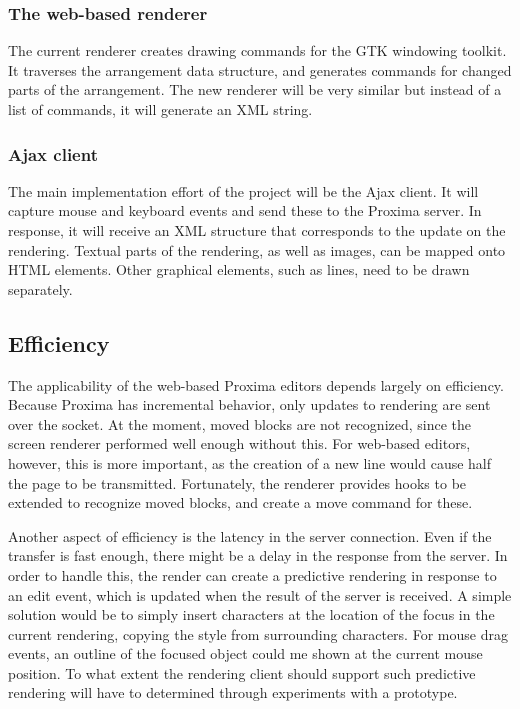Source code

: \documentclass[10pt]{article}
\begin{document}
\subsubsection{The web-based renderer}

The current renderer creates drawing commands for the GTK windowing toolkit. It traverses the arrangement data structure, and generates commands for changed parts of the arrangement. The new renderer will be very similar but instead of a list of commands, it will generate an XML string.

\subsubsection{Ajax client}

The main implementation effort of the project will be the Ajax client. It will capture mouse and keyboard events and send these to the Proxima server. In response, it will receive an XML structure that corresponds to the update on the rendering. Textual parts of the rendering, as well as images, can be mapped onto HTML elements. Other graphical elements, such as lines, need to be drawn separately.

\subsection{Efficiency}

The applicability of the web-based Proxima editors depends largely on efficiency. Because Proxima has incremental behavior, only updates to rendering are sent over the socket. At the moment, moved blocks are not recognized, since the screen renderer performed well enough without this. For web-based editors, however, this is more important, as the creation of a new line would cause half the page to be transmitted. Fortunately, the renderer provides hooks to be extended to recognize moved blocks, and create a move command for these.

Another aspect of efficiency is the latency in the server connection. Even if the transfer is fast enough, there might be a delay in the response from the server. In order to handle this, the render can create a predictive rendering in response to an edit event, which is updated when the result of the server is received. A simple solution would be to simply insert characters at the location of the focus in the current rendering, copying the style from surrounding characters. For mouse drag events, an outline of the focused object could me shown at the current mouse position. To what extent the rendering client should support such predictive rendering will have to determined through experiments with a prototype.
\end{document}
..........
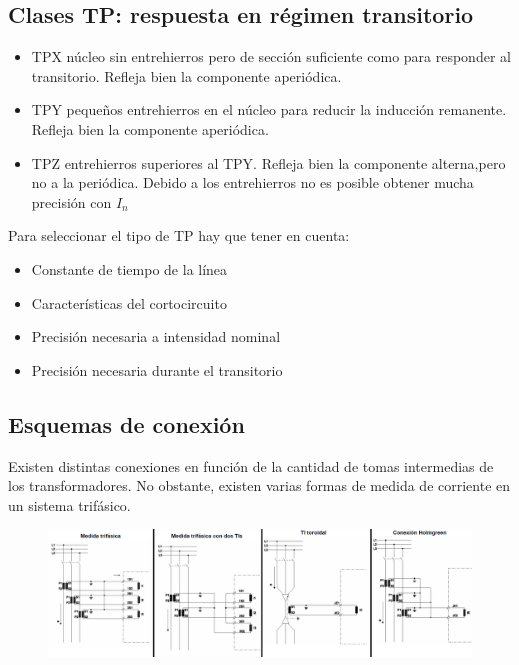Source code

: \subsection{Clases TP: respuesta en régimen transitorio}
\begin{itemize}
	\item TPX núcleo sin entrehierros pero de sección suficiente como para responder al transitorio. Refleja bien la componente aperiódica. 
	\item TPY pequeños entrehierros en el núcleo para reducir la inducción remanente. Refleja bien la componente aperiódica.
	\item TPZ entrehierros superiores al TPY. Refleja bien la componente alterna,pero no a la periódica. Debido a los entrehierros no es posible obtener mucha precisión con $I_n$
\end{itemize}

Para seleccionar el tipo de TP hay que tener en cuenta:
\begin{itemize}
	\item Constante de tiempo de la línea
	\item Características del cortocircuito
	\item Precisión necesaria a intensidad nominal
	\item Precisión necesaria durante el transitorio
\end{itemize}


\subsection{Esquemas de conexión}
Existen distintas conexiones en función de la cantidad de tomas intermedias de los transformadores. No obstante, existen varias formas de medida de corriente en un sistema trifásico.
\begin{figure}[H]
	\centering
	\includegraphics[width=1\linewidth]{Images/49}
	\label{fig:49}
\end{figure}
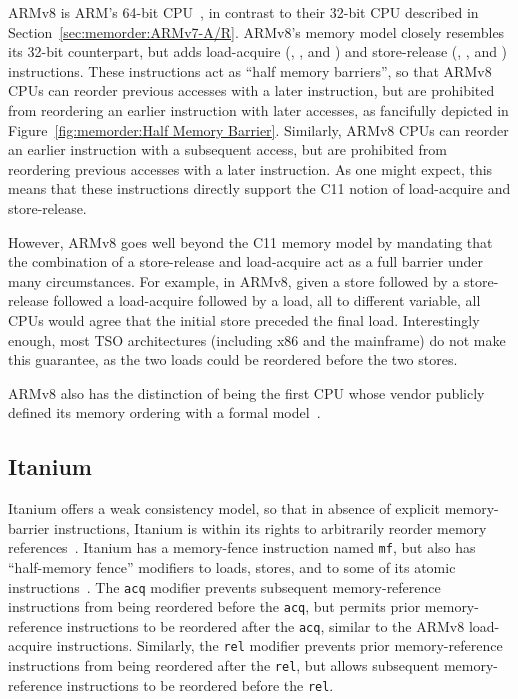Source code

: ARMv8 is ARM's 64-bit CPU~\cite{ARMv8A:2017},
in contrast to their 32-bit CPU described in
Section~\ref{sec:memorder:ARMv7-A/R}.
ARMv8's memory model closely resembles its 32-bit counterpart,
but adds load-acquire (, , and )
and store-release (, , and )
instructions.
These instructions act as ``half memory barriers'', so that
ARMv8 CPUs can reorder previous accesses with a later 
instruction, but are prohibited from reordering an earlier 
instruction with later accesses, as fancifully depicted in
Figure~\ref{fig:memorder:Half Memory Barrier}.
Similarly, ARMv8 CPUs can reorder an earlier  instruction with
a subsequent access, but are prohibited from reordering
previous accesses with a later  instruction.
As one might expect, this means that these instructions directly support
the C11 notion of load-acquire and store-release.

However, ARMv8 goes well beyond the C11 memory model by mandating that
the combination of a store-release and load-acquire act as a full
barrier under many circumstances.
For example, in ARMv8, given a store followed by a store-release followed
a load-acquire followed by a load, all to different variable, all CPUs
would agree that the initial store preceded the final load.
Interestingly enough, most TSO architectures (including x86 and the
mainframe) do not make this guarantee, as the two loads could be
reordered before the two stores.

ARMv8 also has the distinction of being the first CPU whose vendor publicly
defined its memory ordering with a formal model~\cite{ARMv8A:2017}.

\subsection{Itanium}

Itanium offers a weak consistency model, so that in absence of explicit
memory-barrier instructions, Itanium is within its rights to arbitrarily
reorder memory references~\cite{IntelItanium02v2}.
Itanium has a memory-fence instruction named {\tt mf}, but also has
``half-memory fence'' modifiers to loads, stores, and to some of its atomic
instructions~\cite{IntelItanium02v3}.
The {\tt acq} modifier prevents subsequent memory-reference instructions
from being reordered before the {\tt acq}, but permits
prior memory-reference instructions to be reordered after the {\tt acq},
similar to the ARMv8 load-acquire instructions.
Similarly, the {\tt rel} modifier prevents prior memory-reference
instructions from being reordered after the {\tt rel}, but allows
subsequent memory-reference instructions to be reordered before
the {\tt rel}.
..........
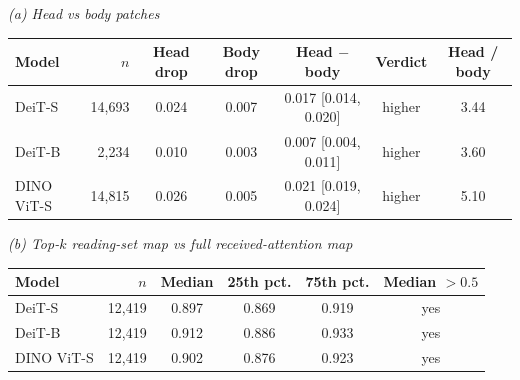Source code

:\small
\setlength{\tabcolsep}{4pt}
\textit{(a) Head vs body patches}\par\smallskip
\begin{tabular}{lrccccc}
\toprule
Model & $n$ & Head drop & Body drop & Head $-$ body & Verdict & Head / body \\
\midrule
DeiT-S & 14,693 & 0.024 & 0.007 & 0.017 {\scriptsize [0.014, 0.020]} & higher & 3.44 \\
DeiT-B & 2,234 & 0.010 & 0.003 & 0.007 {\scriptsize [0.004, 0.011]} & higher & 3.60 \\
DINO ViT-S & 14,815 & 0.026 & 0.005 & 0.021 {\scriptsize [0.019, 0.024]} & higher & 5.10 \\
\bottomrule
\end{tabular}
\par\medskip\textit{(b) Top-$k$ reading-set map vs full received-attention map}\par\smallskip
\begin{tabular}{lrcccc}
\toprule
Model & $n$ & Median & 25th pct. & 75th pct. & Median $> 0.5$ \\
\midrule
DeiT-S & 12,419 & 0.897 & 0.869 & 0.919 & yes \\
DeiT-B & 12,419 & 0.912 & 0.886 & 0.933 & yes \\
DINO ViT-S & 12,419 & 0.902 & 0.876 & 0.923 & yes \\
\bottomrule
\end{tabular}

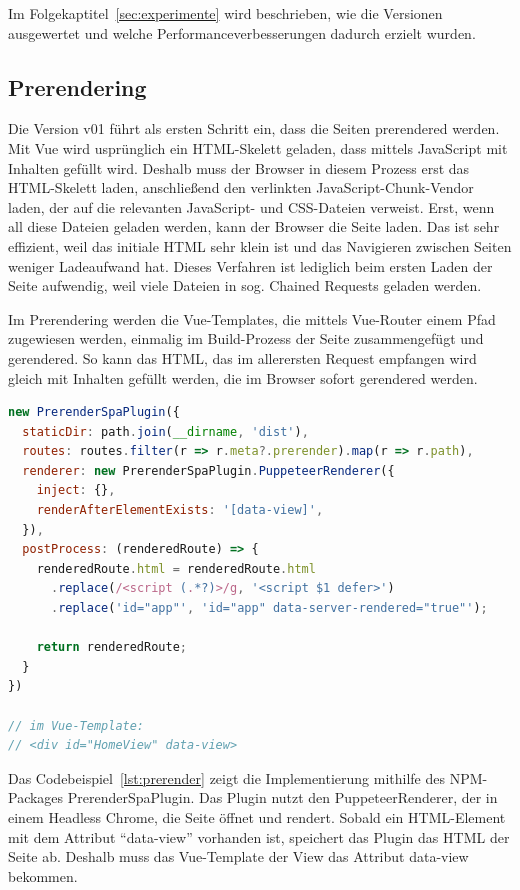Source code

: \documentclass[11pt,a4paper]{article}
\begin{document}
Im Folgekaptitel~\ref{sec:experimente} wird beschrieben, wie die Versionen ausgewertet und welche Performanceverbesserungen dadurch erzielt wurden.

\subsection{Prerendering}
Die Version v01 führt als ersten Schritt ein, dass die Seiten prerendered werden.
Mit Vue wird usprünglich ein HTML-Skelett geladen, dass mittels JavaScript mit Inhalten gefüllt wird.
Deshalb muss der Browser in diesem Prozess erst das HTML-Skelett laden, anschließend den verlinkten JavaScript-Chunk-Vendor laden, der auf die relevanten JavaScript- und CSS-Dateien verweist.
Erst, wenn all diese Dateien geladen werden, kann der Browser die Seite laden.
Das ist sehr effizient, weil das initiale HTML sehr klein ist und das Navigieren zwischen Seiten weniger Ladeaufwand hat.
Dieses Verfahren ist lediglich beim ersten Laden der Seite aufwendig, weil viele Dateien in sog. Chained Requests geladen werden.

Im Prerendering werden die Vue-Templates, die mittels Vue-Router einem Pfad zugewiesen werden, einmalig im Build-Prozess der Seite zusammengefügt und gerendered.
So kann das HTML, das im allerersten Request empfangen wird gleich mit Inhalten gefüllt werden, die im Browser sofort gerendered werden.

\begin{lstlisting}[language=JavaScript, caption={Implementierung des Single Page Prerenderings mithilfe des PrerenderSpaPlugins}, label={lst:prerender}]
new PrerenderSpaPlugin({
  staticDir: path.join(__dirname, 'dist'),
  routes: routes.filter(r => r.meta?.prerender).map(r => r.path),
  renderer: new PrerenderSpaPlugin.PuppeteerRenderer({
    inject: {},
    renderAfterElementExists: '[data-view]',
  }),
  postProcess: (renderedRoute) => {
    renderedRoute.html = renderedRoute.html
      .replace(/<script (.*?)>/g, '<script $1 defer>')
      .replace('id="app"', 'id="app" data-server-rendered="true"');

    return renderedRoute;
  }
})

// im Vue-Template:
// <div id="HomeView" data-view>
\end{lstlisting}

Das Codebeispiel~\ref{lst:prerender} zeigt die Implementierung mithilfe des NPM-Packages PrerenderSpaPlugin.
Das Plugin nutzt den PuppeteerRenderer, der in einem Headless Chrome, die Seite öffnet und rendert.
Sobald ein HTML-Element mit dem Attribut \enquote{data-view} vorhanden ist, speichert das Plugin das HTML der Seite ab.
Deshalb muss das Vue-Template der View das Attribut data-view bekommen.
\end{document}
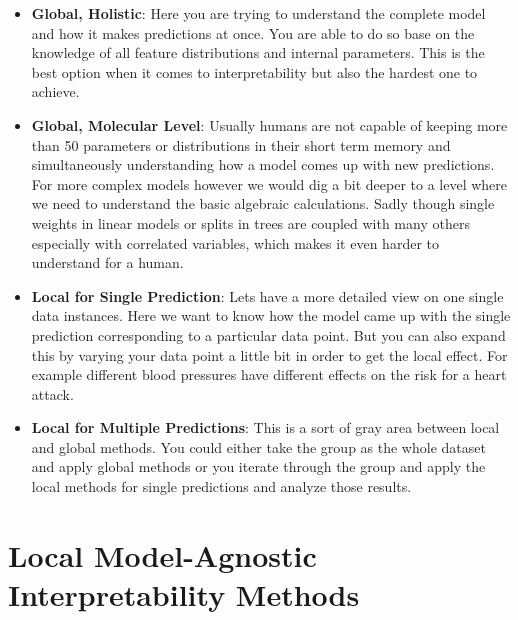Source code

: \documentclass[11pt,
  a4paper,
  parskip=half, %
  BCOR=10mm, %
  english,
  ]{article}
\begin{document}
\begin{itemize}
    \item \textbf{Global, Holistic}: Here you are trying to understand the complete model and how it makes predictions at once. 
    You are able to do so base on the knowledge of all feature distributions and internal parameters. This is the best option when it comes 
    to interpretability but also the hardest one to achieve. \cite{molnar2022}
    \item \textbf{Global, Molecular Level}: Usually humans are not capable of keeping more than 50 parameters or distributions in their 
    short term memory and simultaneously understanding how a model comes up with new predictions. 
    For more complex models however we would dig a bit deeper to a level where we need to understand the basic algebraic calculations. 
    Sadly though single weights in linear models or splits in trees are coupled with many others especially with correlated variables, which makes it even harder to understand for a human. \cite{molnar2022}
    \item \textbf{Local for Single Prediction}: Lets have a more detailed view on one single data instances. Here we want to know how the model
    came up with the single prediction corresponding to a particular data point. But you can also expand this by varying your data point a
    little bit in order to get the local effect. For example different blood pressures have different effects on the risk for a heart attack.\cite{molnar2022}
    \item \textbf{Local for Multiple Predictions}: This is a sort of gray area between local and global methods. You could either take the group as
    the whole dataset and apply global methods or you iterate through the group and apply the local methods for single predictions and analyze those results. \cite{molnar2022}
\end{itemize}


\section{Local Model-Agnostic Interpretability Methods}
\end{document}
..........
> PROMPT:
Extract exactly and only the lines above from the line containing "routes: routes.filter(r =>" through the line containing "renderedRoute.html = renderedRoute.html", both end lines included.

> REPLY:
  routes: routes.filter(r => r.meta?.prerender).map(r => r.path),
  renderer: new PrerenderSpaPlugin.PuppeteerRenderer({
    inject: {},
    renderAfterElementExists: '[data-view]',
  }),
  postProcess: (renderedRoute) => {
    renderedRoute.html = renderedRoute.html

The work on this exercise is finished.